Your credit score is a three-digit number that quietly follows you around and decides how much your future loans will cost. Most people ignore it until a bank rejects them, then panic. A little attention now — in your 20s, when you have time to build a clean record — saves you lakhs in interest later.
What a credit score actually is
A credit score is a number between 300 and 900 that predicts how likely you are to repay borrowed money. In India it is calculated by bureaus like CIBIL (TransUnion CIBIL), Experian, and others, based on your history of loans and credit cards. Higher is better:
- 750 and above: excellent — you get the best rates and quick approvals.
- 700-749: good — most lenders will approve you comfortably.
- 650-699: fair — approvals get harder and rates rise.
- Below 650: poor — expect rejections or expensive loans.
The takeaway
Your score is not about how rich you are — it is about how reliably you repay. A modest earner who never misses a payment easily beats a high earner who keeps rolling over credit card dues.
What CIBIL actually measures
The score is built from a handful of factors, and knowing their rough weight tells you where to focus:
- Payment history (the biggest factor): do you pay your EMIs and card bills on time, every time?
- Credit utilisation: how much of your available credit limit you use — keeping it under 30% helps.
- Age of credit: a longer history of well-managed accounts works in your favour.
- Credit mix: a healthy blend of secured loans (home, car) and unsecured credit (cards).
- Hard enquiries: applying for lots of loans or cards in a short time dings your score.
Notice what is missing: your salary, your savings, and your investments are not in the score. The bureau only sees how you handle borrowed money.
Why it matters more than you think
A good score is not just about getting approved — it is about the price you pay. On a large, long loan, even a small rate difference is enormous. On a ₹50,00,000 home loan over 20 years, a rate that is just half a percent lower can save several lakhs in total interest. Your CIBIL score is one of the biggest levers on that rate.
Habits that build (or wreck) your score
The good news: the score rewards boring, consistent behaviour. Do these and it climbs on its own:
- 1.Pay every bill and EMI in full, on time — set auto-pay so you never forget.
- 2.Keep credit card usage under 30% of your limit; ask for a higher limit rather than maxing the one you have.
- 3.Do not apply for multiple cards or loans in a short span — space out applications.
- 4.Keep your oldest card open even if you rarely use it; closing it shortens your credit history.

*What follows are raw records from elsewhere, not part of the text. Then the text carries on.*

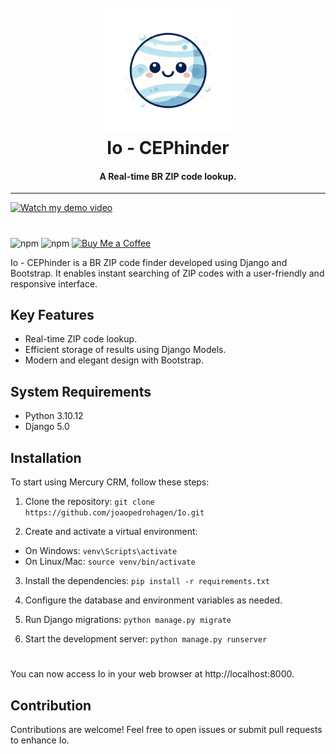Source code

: <h1 align="center">
  <br>
  <img src="Io.png" width="200">
  <br>
  Io - CEPhinder
  <br>
</h1>

<h4 align="center"> A Real-time BR ZIP code lookup.  </h4>

---

[![Watch my demo video](https://img.youtube.com/vi/mmdf8XGnLNw/maxresdefault.jpg)](https://www.youtube.com/watch?v=mmdf8XGnLNw)
# 

![npm](https://img.shields.io/badge/Python-3.10.12-yellow)
![npm](https://img.shields.io/badge/Django-5.0-brown)
[![Buy Me a Coffee](https://img.shields.io/badge/Donate-Buy%20Me%20a%20Coffee-orange.svg)](https://www.buymeacoffee.com/joaopedrohagen)


Io - CEPhinder is a BR ZIP code finder developed using Django and Bootstrap. It enables instant searching of ZIP codes with a user-friendly and responsive interface.

## Key Features

* Real-time ZIP code lookup.
* Efficient storage of results using Django Models.
* Modern and elegant design with Bootstrap.

## System Requirements

* Python 3.10.12
* Django 5.0

## Installation

To start using Mercury CRM, follow these steps:

1. Clone the repository:
``` git clone https://github.com/joaopedrohagen/Io.git ```

2. Create and activate a virtual environment: 
* On Windows: ``` venv\Scripts\activate ``` 
* On Linux/Mac: ``` source venv/bin/activate ``` 

3. Install the dependencies:
``` pip install -r requirements.txt ```

4. Configure the database and environment variables as needed.

5. Run Django migrations:
``` python manage.py migrate ```

6. Start the development server:
``` python manage.py runserver ```

#
#
You can now access Io in your web browser at http://localhost:8000.


## Contribution
Contributions are welcome! Feel free to open issues or submit pull requests to enhance Io.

- 5.Check your report at least once a year and dispute any errors.
The takeaway
The fastest way to wreck a good score is to pay only the 'minimum due' on your credit card. It keeps the account 'not overdue' but signals you are living on borrowed money — and buries you in interest.
How to check and fix it
You are entitled to check your own score, and doing so does not hurt it — that is a persistent myth. A 'soft enquiry' by you is free of penalty; only 'hard enquiries' by lenders when you apply for credit can nudge it down.
If your score is low, there is no magic fix and no legitimate service that can erase real defaults. What actually works is time and behaviour:
- Clear any overdue amounts and current dues first — this stops the bleeding.
- Bring your card utilisation down and keep every future payment on time.
- If you have no credit history at all, a secured credit card or a small consumer loan, repaid cleanly, builds one from scratch.
- Then be patient — a genuinely damaged score takes months of clean behaviour to recover, but it does recover.
Treat your credit score like your financial reputation, because that is exactly what it is. Build it quietly in your 20s and it will hand you cheaper loans, faster approvals, and a lot less stress for the rest of your life.